In response, this workshop focuses on connections between radio broadcasting, archival collections, and European history, thereby seeking to intervene in the fields of media history and sound studies that have rarely treated this interrelation. Thus, we ask:
- How were archival collections established in radio broadcasting from around 1930 onwards?
- In what ways were particular historical processes (e.g. war, conflict, regime change) significant in the life cycles of radio archival materials?
- How have particular actors (e.g. archivists) or institutional frameworks impacted radio archival collections?

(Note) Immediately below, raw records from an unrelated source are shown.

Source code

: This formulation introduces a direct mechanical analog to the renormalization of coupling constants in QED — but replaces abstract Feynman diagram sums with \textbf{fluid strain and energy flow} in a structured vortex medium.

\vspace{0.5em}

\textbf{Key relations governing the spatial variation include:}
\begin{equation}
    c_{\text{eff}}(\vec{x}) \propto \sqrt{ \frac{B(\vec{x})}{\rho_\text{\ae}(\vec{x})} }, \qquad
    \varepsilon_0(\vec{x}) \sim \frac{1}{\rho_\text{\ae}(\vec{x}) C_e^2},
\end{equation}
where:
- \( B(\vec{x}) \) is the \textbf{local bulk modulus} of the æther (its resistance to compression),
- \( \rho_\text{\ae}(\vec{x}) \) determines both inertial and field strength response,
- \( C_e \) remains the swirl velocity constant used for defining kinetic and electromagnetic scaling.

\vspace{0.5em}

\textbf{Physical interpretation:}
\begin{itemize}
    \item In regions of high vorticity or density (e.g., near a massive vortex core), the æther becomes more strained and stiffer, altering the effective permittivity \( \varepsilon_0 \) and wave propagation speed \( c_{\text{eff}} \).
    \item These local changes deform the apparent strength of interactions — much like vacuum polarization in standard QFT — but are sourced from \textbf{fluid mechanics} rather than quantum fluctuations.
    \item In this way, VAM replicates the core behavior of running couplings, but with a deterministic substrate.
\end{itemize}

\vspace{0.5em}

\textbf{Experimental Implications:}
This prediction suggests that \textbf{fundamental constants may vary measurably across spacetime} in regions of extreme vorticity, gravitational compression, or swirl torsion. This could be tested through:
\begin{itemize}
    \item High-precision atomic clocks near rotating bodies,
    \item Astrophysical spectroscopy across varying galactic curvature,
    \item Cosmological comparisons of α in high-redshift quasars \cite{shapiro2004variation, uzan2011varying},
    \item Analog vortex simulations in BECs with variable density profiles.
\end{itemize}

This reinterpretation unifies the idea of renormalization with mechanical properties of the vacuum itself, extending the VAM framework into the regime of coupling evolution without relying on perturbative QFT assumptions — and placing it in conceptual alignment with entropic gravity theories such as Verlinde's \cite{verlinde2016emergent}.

- In what ways can the study of radio archival collections benefit from drawing on recent approaches developed in fields such as sound studies, digital history or computer science?
With the workshop, we seek to facilitate a conversation with specialists concerned with the complex histories of radio archival collections and the methodological possibilities for studying them today. The workshop sessions will revolve around panels with short presentations/discussions of ‘position papers’ (pre-circulated prior to the workshop).
Topics may include but are not limited to:
- Media history approaches to the radio archive (e.g. transnational/entangled media history)
- Impact of war, conflict or political change on radio archival collections
- Provenance research and the looting of radio archives
- Professional practices of radio archiving (e.g. catalogue description, metadata enrichment, selection and deaccessioning), and archivists as data/information specialists
- Technologies of the archive (e.g. index cards, finding aids)
- Materiality of archival records (e.g. recorded sound, paper/photographic documentation)
- Archival uses of particular sound media and recording technologies (e.g. disc/tape recording)
- The effects of decay, neglect or technological obsolescence on radio archival collections
- Various collection types (e.g. off-air radio recordings, sound libraries, commercial music collections)
- Computational humanities and the radio archive, including data visualization
Please send abstracts of no more than 300 words and a short biography to email@example.com by 15 April 2021.
The authors of accepted proposals will be notified by 1 May 2021, and the ‘position papers’ (2000-4500 words) will be expected by 1 September 2021. Further information will follow on the conference format, but it is certain that online participation will be possible, and a special issue publication, with selected papers, is planned.
The workshop is hosted by the research project TRACE (Tracking Radio Archival Collections in Europe, 1930-1960), which is funded by the Dutch Research Council (NWO) and supported by the Amsterdam School for Heritage, Memory and Material Culture (AHM) and Department of Media Studies, University of Amsterdam. For further information, please see www.trace.humanities.uva.nl.